Élément conceptuel 3
Notion de traduction
La lecture que donne Walter Benjamin de l’apparition de la technique photographique sous le mode du « déclin » nous interroge sur les différentes restrictions à l’œuvre dans les programmes numériques. Leur devenir applicatif (le passage du logiciel à l’application) s’opère dans une logique de capital-risque. Celle-ci ne favorise pas les façons de faire cherchant à s’écarter d’une logique centrée sur les usages. La concentration économique d’acteurs dominant le champ du numérique accentue la différence entre ce qui relèverait d’un appel à la liberté (les logiciels dits libres), et une démocratisation avançant sous couvert d’ouverture et de simplification (le « Web 2.0 »).
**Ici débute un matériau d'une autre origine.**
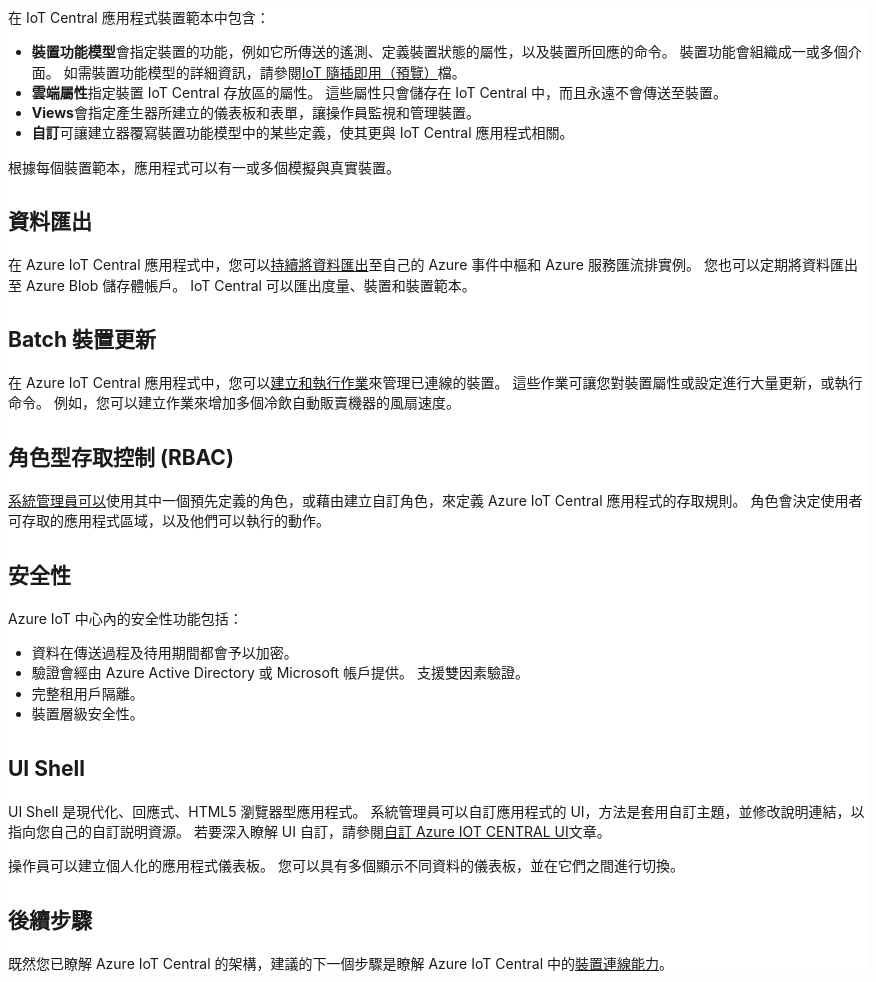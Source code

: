 在 IoT Central 應用程式裝置範本中包含：

- **裝置功能模型**會指定裝置的功能，例如它所傳送的遙測、定義裝置狀態的屬性，以及裝置所回應的命令。 裝置功能會組織成一或多個介面。 如需裝置功能模型的詳細資訊，請參閱[IoT 隨插即用（預覽）](../../iot-pnp/overview-iot-plug-and-play.md)檔。
- **雲端屬性**指定裝置 IoT Central 存放區的屬性。 這些屬性只會儲存在 IoT Central 中，而且永遠不會傳送至裝置。
- **Views**會指定產生器所建立的儀表板和表單，讓操作員監視和管理裝置。
- **自訂**可讓建立器覆寫裝置功能模型中的某些定義，使其更與 IoT Central 應用程式相關。

根據每個裝置範本，應用程式可以有一或多個模擬與真實裝置。

## <a name="data-export"></a>資料匯出

在 Azure IoT Central 應用程式中，您可以[持續將資料匯出](howto-export-data.md)至自己的 Azure 事件中樞和 Azure 服務匯流排實例。 您也可以定期將資料匯出至 Azure Blob 儲存體帳戶。 IoT Central 可以匯出度量、裝置和裝置範本。

## <a name="batch-device-updates"></a>Batch 裝置更新

在 Azure IoT Central 應用程式中，您可以[建立和執行作業](howto-run-a-job.md)來管理已連線的裝置。 這些作業可讓您對裝置屬性或設定進行大量更新，或執行命令。 例如，您可以建立作業來增加多個冷飲自動販賣機器的風扇速度。

## <a name="role-based-access-control-rbac"></a>角色型存取控制 (RBAC)

[系統管理員可以](howto-manage-users-roles.md)使用其中一個預先定義的角色，或藉由建立自訂角色，來定義 Azure IoT Central 應用程式的存取規則。 角色會決定使用者可存取的應用程式區域，以及他們可以執行的動作。

## <a name="security"></a>安全性

Azure IoT 中心內的安全性功能包括：

- 資料在傳送過程及待用期間都會予以加密。
- 驗證會經由 Azure Active Directory 或 Microsoft 帳戶提供。 支援雙因素驗證。
- 完整租用戶隔離。
- 裝置層級安全性。

## <a name="ui-shell"></a>UI Shell

UI Shell 是現代化、回應式、HTML5 瀏覽器型應用程式。
系統管理員可以自訂應用程式的 UI，方法是套用自訂主題，並修改說明連結，以指向您自己的自訂説明資源。 若要深入瞭解 UI 自訂，請參閱[自訂 Azure IOT CENTRAL UI](howto-customize-ui.md)文章。

操作員可以建立個人化的應用程式儀表板。 您可以具有多個顯示不同資料的儀表板，並在它們之間進行切換。

## <a name="next-steps"></a>後續步驟

既然您已瞭解 Azure IoT Central 的架構，建議的下一個步驟是瞭解 Azure IoT Central 中的[裝置連線能力](concepts-get-connected.md)。
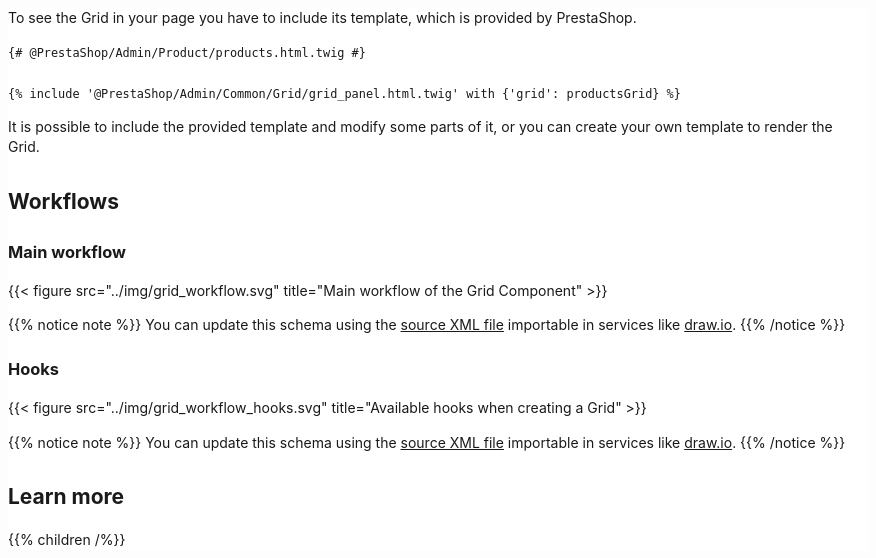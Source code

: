 To see the Grid in your page you have to include its template, which is provided by PrestaShop.

```twig
{# @PrestaShop/Admin/Product/products.html.twig #}

{% include '@PrestaShop/Admin/Common/Grid/grid_panel.html.twig' with {'grid': productsGrid} %}
```

It is possible to include the provided template and modify some parts of it, or you can create your own template to render the Grid. 

## Workflows

### Main workflow

{{< figure src="../img/grid_workflow.svg" title="Main workflow of the Grid Component" >}}

{{% notice note %}}
You can update this schema using the [source XML file](/9/schemas/grid_workflow.xml) importable in services like [draw.io](https://draw.io).
{{% /notice %}}

### Hooks

{{< figure src="../img/grid_workflow_hooks.svg" title="Available hooks when creating a Grid" >}}

{{% notice note %}}
You can update this schema using the [source XML file](/9/schemas/grid_workflow_hooks.xml) importable in services like [draw.io](https://draw.io).
{{% /notice %}}

## Learn more

{{% children /%}}
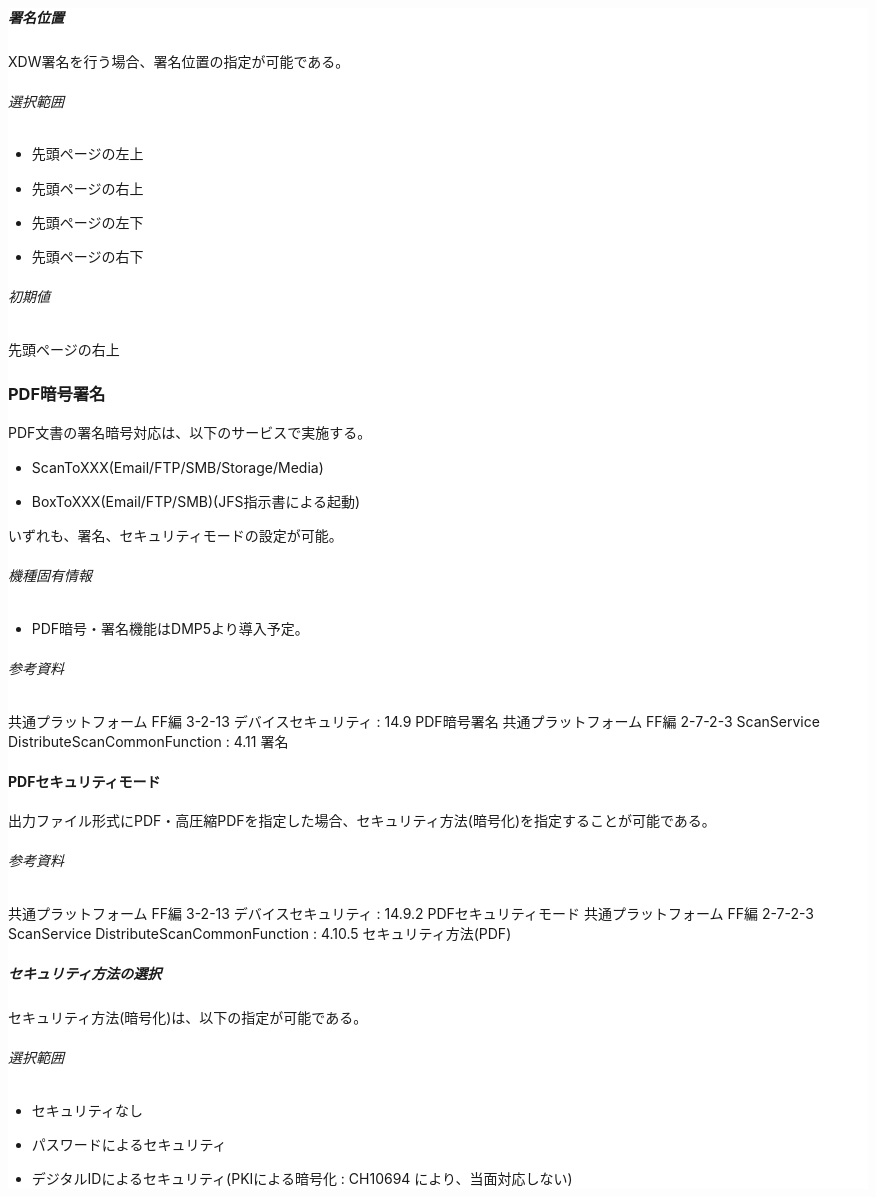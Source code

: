 ##### 署名位置

XDW署名を行う場合、署名位置の指定が可能である。

###### 選択範囲

-   先頭ページの左上

-   先頭ページの右上

-   先頭ページの左下

-   先頭ページの右下

###### 初期値
先頭ページの右上

### PDF暗号署名

PDF文書の署名暗号対応は、以下のサービスで実施する。

-   ScanToXXX(Email/FTP/SMB/Storage/Media)

-   BoxToXXX(Email/FTP/SMB)(JFS指示書による起動)

いずれも、署名、セキュリティモードの設定が可能。

###### 機種固有情報

-   PDF暗号・署名機能はDMP5より導入予定。

###### 参考資料
共通プラットフォーム FF編 3-2-13 デバイスセキュリティ : 14.9
PDF暗号署名
共通プラットフォーム FF編 2-7-2-3 ScanService
DistributeScanCommonFunction : 4.11 署名

#### PDFセキュリティモード

出力ファイル形式にPDF・高圧縮PDFを指定した場合、セキュリティ方法(暗号化)を指定することが可能である。

###### 参考資料
共通プラットフォーム FF編 3-2-13 デバイスセキュリティ : 14.9.2
PDFセキュリティモード
共通プラットフォーム FF編 2-7-2-3 ScanService
DistributeScanCommonFunction : 4.10.5 セキュリティ方法(PDF)

##### セキュリティ方法の選択

セキュリティ方法(暗号化)は、以下の指定が可能である。

###### 選択範囲

-   セキュリティなし

-   パスワードによるセキュリティ

-   デジタルIDによるセキュリティ(PKIによる暗号化 : CH10694
    により、当面対応しない)

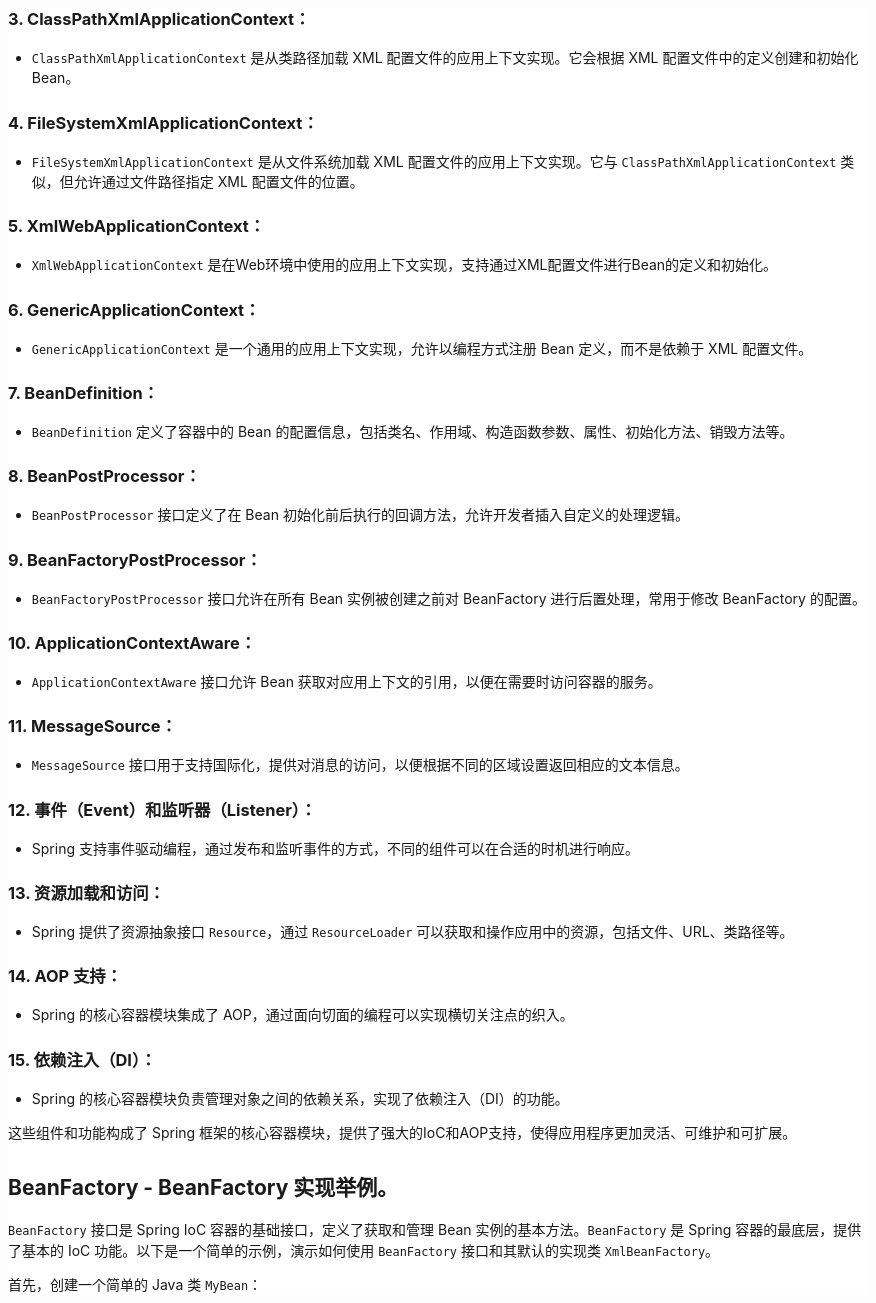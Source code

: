 ### 3. **ClassPathXmlApplicationContext：**
- `ClassPathXmlApplicationContext` 是从类路径加载 XML 配置文件的应用上下文实现。它会根据 XML 配置文件中的定义创建和初始化 Bean。

### 4. **FileSystemXmlApplicationContext：**
- `FileSystemXmlApplicationContext` 是从文件系统加载 XML 配置文件的应用上下文实现。它与 `ClassPathXmlApplicationContext` 类似，但允许通过文件路径指定 XML 配置文件的位置。

### 5. **XmlWebApplicationContext：**
- `XmlWebApplicationContext` 是在Web环境中使用的应用上下文实现，支持通过XML配置文件进行Bean的定义和初始化。

### 6. **GenericApplicationContext：**
- `GenericApplicationContext` 是一个通用的应用上下文实现，允许以编程方式注册 Bean 定义，而不是依赖于 XML 配置文件。

### 7. **BeanDefinition：**
- `BeanDefinition` 定义了容器中的 Bean 的配置信息，包括类名、作用域、构造函数参数、属性、初始化方法、销毁方法等。

### 8. **BeanPostProcessor：**
- `BeanPostProcessor` 接口定义了在 Bean 初始化前后执行的回调方法，允许开发者插入自定义的处理逻辑。

### 9. **BeanFactoryPostProcessor：**
- `BeanFactoryPostProcessor` 接口允许在所有 Bean 实例被创建之前对 BeanFactory 进行后置处理，常用于修改 BeanFactory 的配置。

### 10. **ApplicationContextAware：**
- `ApplicationContextAware` 接口允许 Bean 获取对应用上下文的引用，以便在需要时访问容器的服务。

### 11. **MessageSource：**
- `MessageSource` 接口用于支持国际化，提供对消息的访问，以便根据不同的区域设置返回相应的文本信息。

### 12. **事件（Event）和监听器（Listener）：**
- Spring 支持事件驱动编程，通过发布和监听事件的方式，不同的组件可以在合适的时机进行响应。

### 13. **资源加载和访问：**
- Spring 提供了资源抽象接口 `Resource`，通过 `ResourceLoader` 可以获取和操作应用中的资源，包括文件、URL、类路径等。

### 14. **AOP 支持：**
- Spring 的核心容器模块集成了 AOP，通过面向切面的编程可以实现横切关注点的织入。

### 15. **依赖注入（DI）：**
- Spring 的核心容器模块负责管理对象之间的依赖关系，实现了依赖注入（DI）的功能。

这些组件和功能构成了 Spring 框架的核心容器模块，提供了强大的IoC和AOP支持，使得应用程序更加灵活、可维护和可扩展。

## BeanFactory - BeanFactory 实现举例。

`BeanFactory` 接口是 Spring IoC 容器的基础接口，定义了获取和管理 Bean 实例的基本方法。`BeanFactory` 是 Spring 容器的最底层，提供了基本的 IoC 功能。以下是一个简单的示例，演示如何使用 `BeanFactory` 接口和其默认的实现类 `XmlBeanFactory`。

首先，创建一个简单的 Java 类 `MyBean`：
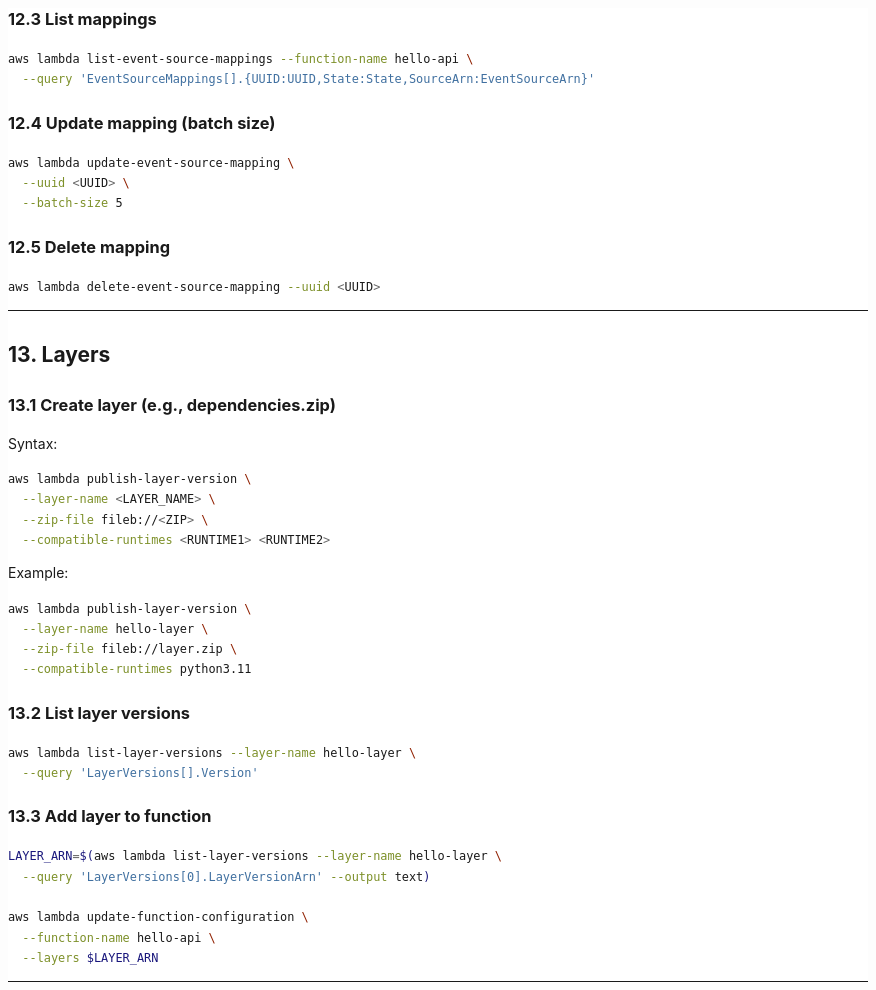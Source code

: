 ### 12.3 List mappings
```bash
aws lambda list-event-source-mappings --function-name hello-api \
  --query 'EventSourceMappings[].{UUID:UUID,State:State,SourceArn:EventSourceArn}'
```

### 12.4 Update mapping (batch size)
```bash
aws lambda update-event-source-mapping \
  --uuid <UUID> \
  --batch-size 5
```

### 12.5 Delete mapping
```bash
aws lambda delete-event-source-mapping --uuid <UUID>
```

---

## 13. Layers

### 13.1 Create layer (e.g., dependencies.zip)
Syntax:
```bash
aws lambda publish-layer-version \
  --layer-name <LAYER_NAME> \
  --zip-file fileb://<ZIP> \
  --compatible-runtimes <RUNTIME1> <RUNTIME2>
```
Example:
```bash
aws lambda publish-layer-version \
  --layer-name hello-layer \
  --zip-file fileb://layer.zip \
  --compatible-runtimes python3.11
```

### 13.2 List layer versions
```bash
aws lambda list-layer-versions --layer-name hello-layer \
  --query 'LayerVersions[].Version'
```

### 13.3 Add layer to function
```bash
LAYER_ARN=$(aws lambda list-layer-versions --layer-name hello-layer \
  --query 'LayerVersions[0].LayerVersionArn' --output text)

aws lambda update-function-configuration \
  --function-name hello-api \
  --layers $LAYER_ARN
```

---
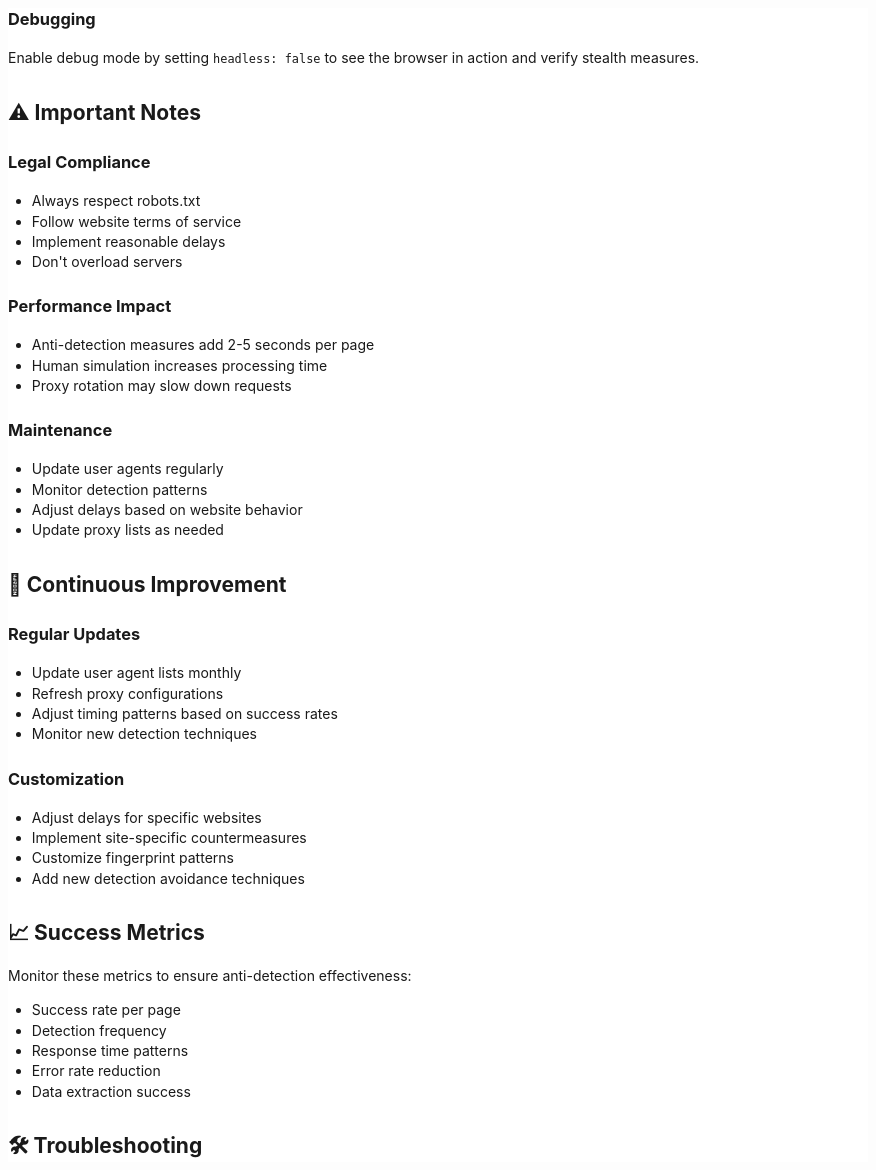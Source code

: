 ### Debugging
Enable debug mode by setting `headless: false` to see the browser in action and verify stealth measures.

## ⚠️ Important Notes

### Legal Compliance
- Always respect robots.txt
- Follow website terms of service
- Implement reasonable delays
- Don't overload servers

### Performance Impact
- Anti-detection measures add 2-5 seconds per page
- Human simulation increases processing time
- Proxy rotation may slow down requests

### Maintenance
- Update user agents regularly
- Monitor detection patterns
- Adjust delays based on website behavior
- Update proxy lists as needed

## 🔄 Continuous Improvement

### Regular Updates
- Update user agent lists monthly
- Refresh proxy configurations
- Adjust timing patterns based on success rates
- Monitor new detection techniques

### Customization
- Adjust delays for specific websites
- Implement site-specific countermeasures
- Customize fingerprint patterns
- Add new detection avoidance techniques

## 📈 Success Metrics

Monitor these metrics to ensure anti-detection effectiveness:
- Success rate per page
- Detection frequency
- Response time patterns
- Error rate reduction
- Data extraction success

## 🛠️ Troubleshooting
Les codes sources étant de plus en plus difficiles à comprendre (multiplication des normes, accès bloqué, obfuscation505, etc.), comment penser un accès médié par des interfaces qui ne serait pas orienté vers un but à atteindre ? Dans une société où l’ordinateur est considéré comme « l’outil » de base de la plupart des métiers, « l’analphabète de demain506 » sera-t-il celui qui ne sera pourra plus comprendre ses outils de travail ? Si l’homme est ce qui résiste à l’opacité d’une programmatique, il nous importe d’étudier cette notion pour voir ce qu’il en reste dans ce que nous appelons aujourd’hui les « programmes » numériques. Cette réflexion nécessite de passer par des lectures a priori éloignées de notre époque actuelle.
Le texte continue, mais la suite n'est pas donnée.